This was my answer… (with emphasis added)
As far as I can tell, it is just meant as an illustration or analogy of how physical things aren’t like concepts; the sense of “exact” or “determinate” in the illustration is not actually the same as the sense of “determinate” in the main argument, and the illustration is not an argument for premise that no material thing is semantically determinate. Confusing, perhaps, but there you have it.
Right! Now if you consider that dictionary definitions only work because we already understand some of the words in a dictionary without having to look them up - otherwise you’d be left endlessly cycling through entries with no gain in understanding - you might see what I’m getting at when I say that material representations, words, etc., only have meaning derivatively, and that there must be something that has meaning non-derivatively.
A computer can only represent a triangle if you take into account the intentions of the programmers and comprehension of the users. Say you have some string of 1s and 0s. How do you know it represents a triangle? Well, you feed it into this program and it prints a picture of a triangle. But how did you know that you were supposed to feed it into that program instead of any other? How do you know the program is working properly? How do you know the printed image is supposed to just be a triangle, rather than a symbol for Harry Potter’s Cloak of Invisibility?
Computers can only represent meaning derivatively.
The other examples that you bring up are meant to show that even our mental images are semantically indeterminate in this way.

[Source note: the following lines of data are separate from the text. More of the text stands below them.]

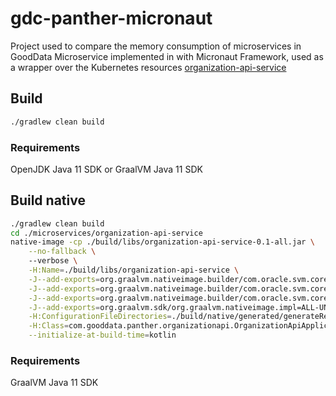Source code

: # gdc-panther-micronaut
Project used to compare the memory consumption of microservices in GoodData
Microservice implemented in with Micronaut Framework, used as a wrapper over the Kubernetes resources [organization-api-service](microservices/organization-api-service)

## Build 
```bash
./gradlew clean build
```

### Requirements
OpenJDK Java 11 SDK or GraalVM Java 11 SDK

## Build native
```bash
./gradlew clean build
cd ./microservices/organization-api-service
native-image -cp ./build/libs/organization-api-service-0.1-all.jar \
    --no-fallback \  
    --verbose \
    -H:Name=./build/libs/organization-api-service \
    -J--add-exports=org.graalvm.nativeimage.builder/com.oracle.svm.core.configure=ALL-UNNAMED \
    -J--add-exports=org.graalvm.nativeimage.builder/com.oracle.svm.core.jdk=ALL-UNNAMED \
    -J--add-exports=org.graalvm.nativeimage.builder/com.oracle.svm.core.jni=ALL-UNNAMED \
    -J--add-exports=org.graalvm.sdk/org.graalvm.nativeimage.impl=ALL-UNNAMED \
    -H:ConfigurationFileDirectories=./build/native/generated/generateResourcesConfigFile/ \
    -H:Class=com.gooddata.panther.organizationapi.OrganizationApiApplicationKt \
    --initialize-at-build-time=kotlin
```

### Requirements
GraalVM Java 11 SDK
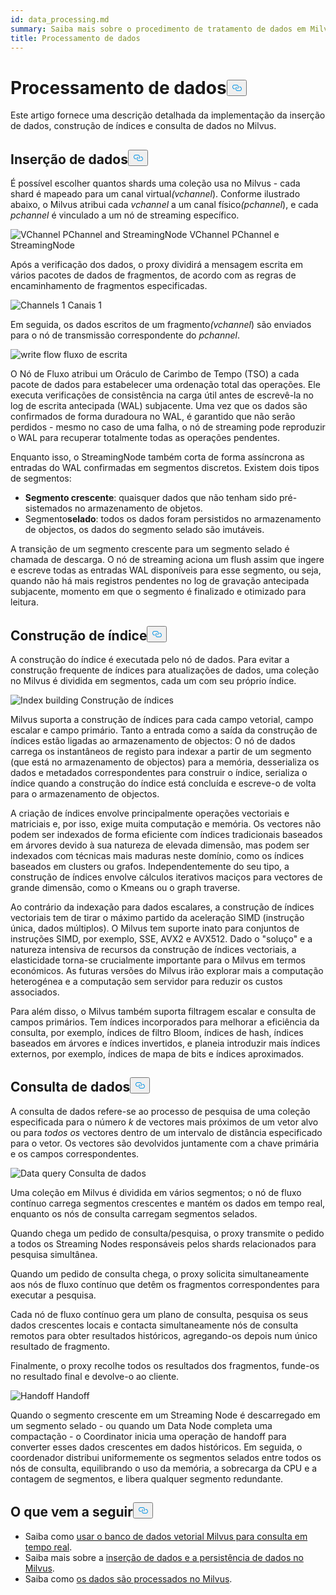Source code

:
 ```yaml
---
id: data_processing.md
summary: Saiba mais sobre o procedimento de tratamento de dados em Milvus.
title: Processamento de dados
---
```

<h1 id="Data-Processing" class="common-anchor-header">Processamento de dados<button data-href="#Data-Processing" class="anchor-icon" translate="no">
      <svg translate="no"
        aria-hidden="true"
        focusable="false"
        height="20"
        version="1.1"
        viewBox="0 0 16 16"
        width="16"
      >
        <path
          fill="#0092E4"
          fill-rule="evenodd"
          d="M4 9h1v1H4c-1.5 0-3-1.69-3-3.5S2.55 3 4 3h4c1.45 0 3 1.69 3 3.5 0 1.41-.91 2.72-2 3.25V8.59c.58-.45 1-1.27 1-2.09C10 5.22 8.98 4 8 4H4c-.98 0-2 1.22-2 2.5S3 9 4 9zm9-3h-1v1h1c1 0 2 1.22 2 2.5S13.98 12 13 12H9c-.98 0-2-1.22-2-2.5 0-.83.42-1.64 1-2.09V6.25c-1.09.53-2 1.84-2 3.25C6 11.31 7.55 13 9 13h4c1.45 0 3-1.69 3-3.5S14.5 6 13 6z"
        ></path>
      </svg>
    </button></h1><p>Este artigo fornece uma descrição detalhada da implementação da inserção de dados, construção de índices e consulta de dados no Milvus.</p>
<h2 id="Data-insertion" class="common-anchor-header">Inserção de dados<button data-href="#Data-insertion" class="anchor-icon" translate="no">
      <svg translate="no"
        aria-hidden="true"
        focusable="false"
        height="20"
        version="1.1"
        viewBox="0 0 16 16"
        width="16"
      >
        <path
          fill="#0092E4"
          fill-rule="evenodd"
          d="M4 9h1v1H4c-1.5 0-3-1.69-3-3.5S2.55 3 4 3h4c1.45 0 3 1.69 3 3.5 0 1.41-.91 2.72-2 3.25V8.59c.58-.45 1-1.27 1-2.09C10 5.22 8.98 4 8 4H4c-.98 0-2 1.22-2 2.5S3 9 4 9zm9-3h-1v1h1c1 0 2 1.22 2 2.5S13.98 12 13 12H9c-.98 0-2-1.22-2-2.5 0-.83.42-1.64 1-2.09V6.25c-1.09.53-2 1.84-2 3.25C6 11.31 7.55 13 9 13h4c1.45 0 3-1.69 3-3.5S14.5 6 13 6z"
        ></path>
      </svg>
    </button></h2><p>É possível escolher quantos shards uma coleção usa no Milvus - cada shard é mapeado para um canal virtual<em>(vchannel</em>). Conforme ilustrado abaixo, o Milvus atribui cada <em>vchannel</em> a um canal físico<em>(pchannel</em>), e cada <em>pchannel</em> é vinculado a um nó de streaming específico.</p>
<p>
  
   <span class="img-wrapper"> <img translate="no" src="/docs/v2.6.x/assets/pvchannel_wal.png" alt="VChannel PChannel and StreamingNode" class="doc-image" id="vchannel-pchannel-and-streamingnode" />
   </span> <span class="img-wrapper"> <span>VChannel PChannel e StreamingNode</span> </span></p>
<p>Após a verificação dos dados, o proxy dividirá a mensagem escrita em vários pacotes de dados de fragmentos, de acordo com as regras de encaminhamento de fragmentos especificadas.</p>
<p>
  
   <span class="img-wrapper"> <img translate="no" src="/docs/v2.6.x/assets/channels_1.png" alt="Channels 1" class="doc-image" id="channels-1" />
   </span> <span class="img-wrapper"> <span>Canais 1</span> </span></p>
<p>Em seguida, os dados escritos de um fragmento<em>(vchannel</em>) são enviados para o nó de transmissão correspondente do <em>pchannel</em>.</p>
<p>
  
   <span class="img-wrapper"> <img translate="no" src="/docs/v2.6.x/assets/written_data_flow.png" alt="write flow" class="doc-image" id="write-flow" />
   </span> <span class="img-wrapper"> <span>fluxo de escrita</span> </span></p>
<p>O Nó de Fluxo atribui um Oráculo de Carimbo de Tempo (TSO) a cada pacote de dados para estabelecer uma ordenação total das operações. Ele executa verificações de consistência na carga útil antes de escrevê-la no log de escrita antecipada (WAL) subjacente. Uma vez que os dados são confirmados de forma duradoura no WAL, é garantido que não serão perdidos - mesmo no caso de uma falha, o nó de streaming pode reproduzir o WAL para recuperar totalmente todas as operações pendentes.</p>
<p>Enquanto isso, o StreamingNode também corta de forma assíncrona as entradas do WAL confirmadas em segmentos discretos. Existem dois tipos de segmentos:</p>
<ul>
<li><strong>Segmento crescente</strong>: quaisquer dados que não tenham sido pré-sistemados no armazenamento de objetos.</li>
<li>Segmento<strong>selado</strong>: todos os dados foram persistidos no armazenamento de objectos, os dados do segmento selado são imutáveis.</li>
</ul>
<p>A transição de um segmento crescente para um segmento selado é chamada de descarga. O nó de streaming aciona um flush assim que ingere e escreve todas as entradas WAL disponíveis para esse segmento, ou seja, quando não há mais registros pendentes no log de gravação antecipada subjacente, momento em que o segmento é finalizado e otimizado para leitura.</p>
<h2 id="Index-building" class="common-anchor-header">Construção de índice<button data-href="#Index-building" class="anchor-icon" translate="no">
      <svg translate="no"
        aria-hidden="true"
        focusable="false"
        height="20"
        version="1.1"
        viewBox="0 0 16 16"
        width="16"
      >
        <path
          fill="#0092E4"
          fill-rule="evenodd"
          d="M4 9h1v1H4c-1.5 0-3-1.69-3-3.5S2.55 3 4 3h4c1.45 0 3 1.69 3 3.5 0 1.41-.91 2.72-2 3.25V8.59c.58-.45 1-1.27 1-2.09C10 5.22 8.98 4 8 4H4c-.98 0-2 1.22-2 2.5S3 9 4 9zm9-3h-1v1h1c1 0 2 1.22 2 2.5S13.98 12 13 12H9c-.98 0-2-1.22-2-2.5 0-.83.42-1.64 1-2.09V6.25c-1.09.53-2 1.84-2 3.25C6 11.31 7.55 13 9 13h4c1.45 0 3-1.69 3-3.5S14.5 6 13 6z"
        ></path>
      </svg>
    </button></h2><p>A construção do índice é executada pelo nó de dados. Para evitar a construção frequente de índices para atualizações de dados, uma coleção no Milvus é dividida em segmentos, cada um com seu próprio índice.</p>
<p>
  
   <span class="img-wrapper"> <img translate="no" src="/docs/v2.6.x/assets/index_building.png" alt="Index building" class="doc-image" id="index-building" />
   </span> <span class="img-wrapper"> <span>Construção de índices</span> </span></p>
<p>Milvus suporta a construção de índices para cada campo vetorial, campo escalar e campo primário. Tanto a entrada como a saída da construção de índices estão ligadas ao armazenamento de objectos: O nó de dados carrega os instantâneos de registo para indexar a partir de um segmento (que está no armazenamento de objectos) para a memória, desserializa os dados e metadados correspondentes para construir o índice, serializa o índice quando a construção do índice está concluída e escreve-o de volta para o armazenamento de objectos.</p>
<p>A criação de índices envolve principalmente operações vectoriais e matriciais e, por isso, exige muita computação e memória. Os vectores não podem ser indexados de forma eficiente com índices tradicionais baseados em árvores devido à sua natureza de elevada dimensão, mas podem ser indexados com técnicas mais maduras neste domínio, como os índices baseados em clusters ou grafos. Independentemente do seu tipo, a construção de índices envolve cálculos iterativos maciços para vectores de grande dimensão, como o Kmeans ou o graph traverse.</p>
<p>Ao contrário da indexação para dados escalares, a construção de índices vectoriais tem de tirar o máximo partido da aceleração SIMD (instrução única, dados múltiplos). O Milvus tem suporte inato para conjuntos de instruções SIMD, por exemplo, SSE, AVX2 e AVX512. Dado o "soluço" e a natureza intensiva de recursos da construção de índices vectoriais, a elasticidade torna-se crucialmente importante para o Milvus em termos económicos. As futuras versões do Milvus irão explorar mais a computação heterogénea e a computação sem servidor para reduzir os custos associados.</p>
<p>Para além disso, o Milvus também suporta filtragem escalar e consulta de campos primários. Tem índices incorporados para melhorar a eficiência da consulta, por exemplo, índices de filtro Bloom, índices de hash, índices baseados em árvores e índices invertidos, e planeia introduzir mais índices externos, por exemplo, índices de mapa de bits e índices aproximados.</p>
<h2 id="Data-query" class="common-anchor-header">Consulta de dados<button data-href="#Data-query" class="anchor-icon" translate="no">
      <svg translate="no"
        aria-hidden="true"
        focusable="false"
        height="20"
        version="1.1"
        viewBox="0 0 16 16"
        width="16"
      >
        <path
          fill="#0092E4"
          fill-rule="evenodd"
          d="M4 9h1v1H4c-1.5 0-3-1.69-3-3.5S2.55 3 4 3h4c1.45 0 3 1.69 3 3.5 0 1.41-.91 2.72-2 3.25V8.59c.58-.45 1-1.27 1-2.09C10 5.22 8.98 4 8 4H4c-.98 0-2 1.22-2 2.5S3 9 4 9zm9-3h-1v1h1c1 0 2 1.22 2 2.5S13.98 12 13 12H9c-.98 0-2-1.22-2-2.5 0-.83.42-1.64 1-2.09V6.25c-1.09.53-2 1.84-2 3.25C6 11.31 7.55 13 9 13h4c1.45 0 3-1.69 3-3.5S14.5 6 13 6z"
        ></path>
      </svg>
    </button></h2><p>A consulta de dados refere-se ao processo de pesquisa de uma coleção especificada para o número <em>k</em> de vectores mais próximos de um vetor alvo ou para <em>todos os</em> vectores dentro de um intervalo de distância especificado para o vetor. Os vectores são devolvidos juntamente com a chave primária e os campos correspondentes.</p>
<p>
  
   <span class="img-wrapper"> <img translate="no" src="/docs/v2.6.x/assets/data_query.jpg" alt="Data query" class="doc-image" id="data-query" />
   </span> <span class="img-wrapper"> <span>Consulta de dados</span> </span></p>
<p>Uma coleção em Milvus é dividida em vários segmentos; o nó de fluxo contínuo carrega segmentos crescentes e mantém os dados em tempo real, enquanto os nós de consulta carregam segmentos selados.</p>
<p>Quando chega um pedido de consulta/pesquisa, o proxy transmite o pedido a todos os Streaming Nodes responsáveis pelos shards relacionados para pesquisa simultânea.</p>
<p>Quando um pedido de consulta chega, o proxy solicita simultaneamente aos nós de fluxo contínuo que detêm os fragmentos correspondentes para executar a pesquisa.</p>
<p>Cada nó de fluxo contínuo gera um plano de consulta, pesquisa os seus dados crescentes locais e contacta simultaneamente nós de consulta remotos para obter resultados históricos, agregando-os depois num único resultado de fragmento.</p>
<p>Finalmente, o proxy recolhe todos os resultados dos fragmentos, funde-os no resultado final e devolve-o ao cliente.</p>
<p>
  
   <span class="img-wrapper"> <img translate="no" src="/docs/v2.6.x/assets/handoff.png" alt="Handoff" class="doc-image" id="handoff" />
   </span> <span class="img-wrapper"> <span>Handoff</span> </span></p>
<p>Quando o segmento crescente em um Streaming Node é descarregado em um segmento selado - ou quando um Data Node completa uma compactação - o Coordinator inicia uma operação de handoff para converter esses dados crescentes em dados históricos. Em seguida, o coordenador distribui uniformemente os segmentos selados entre todos os nós de consulta, equilibrando o uso da memória, a sobrecarga da CPU e a contagem de segmentos, e libera qualquer segmento redundante.</p>
<h2 id="Whats-next" class="common-anchor-header">O que vem a seguir<button data-href="#Whats-next" class="anchor-icon" translate="no">
      <svg translate="no"
        aria-hidden="true"
        focusable="false"
        height="20"
        version="1.1"
        viewBox="0 0 16 16"
        width="16"
      >
        <path
          fill="#0092E4"
          fill-rule="evenodd"
          d="M4 9h1v1H4c-1.5 0-3-1.69-3-3.5S2.55 3 4 3h4c1.45 0 3 1.69 3 3.5 0 1.41-.91 2.72-2 3.25V8.59c.58-.45 1-1.27 1-2.09C10 5.22 8.98 4 8 4H4c-.98 0-2 1.22-2 2.5S3 9 4 9zm9-3h-1v1h1c1 0 2 1.22 2 2.5S13.98 12 13 12H9c-.98 0-2-1.22-2-2.5 0-.83.42-1.64 1-2.09V6.25c-1.09.53-2 1.84-2 3.25C6 11.31 7.55 13 9 13h4c1.45 0 3-1.69 3-3.5S14.5 6 13 6z"
        ></path>
      </svg>
    </button></h2><ul>
<li>Saiba como <a href="https://milvus.io/blog/deep-dive-5-real-time-query.md">usar o banco de dados vetorial Milvus para consulta em tempo real</a>.</li>
<li>Saiba mais sobre a <a href="https://milvus.io/blog/deep-dive-4-data-insertion-and-data-persistence.md">inserção de dados e a persistência de dados no Milvus</a>.</li>
<li>Saiba como <a href="https://milvus.io/blog/deep-dive-3-data-processing.md">os dados são processados no Milvus</a>.</li>
</ul>
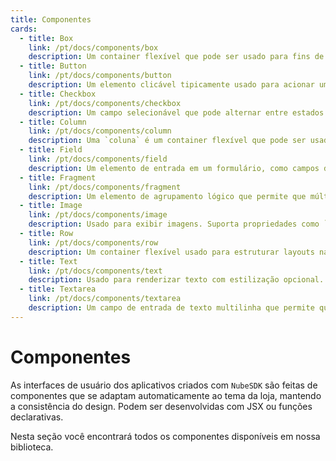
 ```yaml
---
title: Componentes
cards:
  - title: Box
    link: /pt/docs/components/box
    description: Um container flexível que pode ser usado para fins de layout. Suporta propriedades como largura, altura, padding, margin e alinhamento baseado em flex.
  - title: Button
    link: /pt/docs/components/button
    description: Um elemento clicável tipicamente usado para acionar uma ação ou enviar um formulário. Suporta propriedades como `text`, `onClick` e configurações de estilo.
  - title: Checkbox
    link: /pt/docs/components/checkbox
    description: Um campo selecionável que pode alternar entre estados marcado e desmarcado. É tipicamente usado para permitir que os usuários selecionem uma ou mais opções.
  - title: Column
    link: /pt/docs/components/column
    description: Uma `coluna` é um container flexível que pode ser usado para estruturar layouts. Herda a maioria das propriedades do `box`, exceto pela propriedade `direction`.
  - title: Field
    link: /pt/docs/components/field
    description: Um elemento de entrada em um formulário, como campos de texto, dropdowns ou checkboxes. Suporta propriedades como `name`, `label` e manipuladores de eventos (`onChange`, `onBlur`, `onFocus`).
  - title: Fragment
    link: /pt/docs/components/fragment
    description: Um elemento de agrupamento lógico que permite que múltiplos filhos sejam agrupados sem introduzir um componente adicional.
  - title: Image
    link: /pt/docs/components/image
    description: Usado para exibir imagens. Suporta propriedades como `src`, `alt`, `width`, `height` e `sources` responsivos para diferentes tamanhos de tela.
  - title: Row
    link: /pt/docs/components/row
    description: Um container flexível usado para estruturar layouts na direção horizontal. Herda a maioria das propriedades do `box`, exceto pela propriedade `direction`.
  - title: Text
    link: /pt/docs/components/text
    description: Usado para renderizar texto com estilização opcional. Suporta propriedades como `color`, `background`, níveis de `heading` (h1-h6), `modifiers` de formatação de texto (negrito, itálico, etc.) e exibição inline.
  - title: Textarea
    link: /pt/docs/components/textarea
    description: Um campo de entrada de texto multilinha que permite que os usuários insiram textos mais longos. Suporta propriedades como `name`, `value` e manipuladores de eventos (`onChange`, `onBlur`, `onFocus`).
---
```


# Componentes

As interfaces de usuário dos aplicativos criados com `NubeSDK` são feitas de componentes que se adaptam automaticamente ao tema da loja, mantendo a consistência do design. Podem ser desenvolvidas com JSX ou funções declarativas.

Nesta seção você encontrará todos os componentes disponíveis em nossa biblioteca.

<CardGrid :items="$frontmatter.cards" />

Feser would have no problem saying that a mental image could be encoded in a pattern of neurons firing; his point is that these mental images (which are indeterminate - our mental image of 5000 trees is not going to be appreciably different from our mental image of 5001 trees) are not the same thing as concepts (which are determinate - we immediately and exactly know the difference between 5000 trees and 5001 trees).
Sorry, what I meant was, your assertion that the limitations of language are merely practical does nothing to rebut the philosophical arguments Feser references that these limitations are, in fact, fundamental.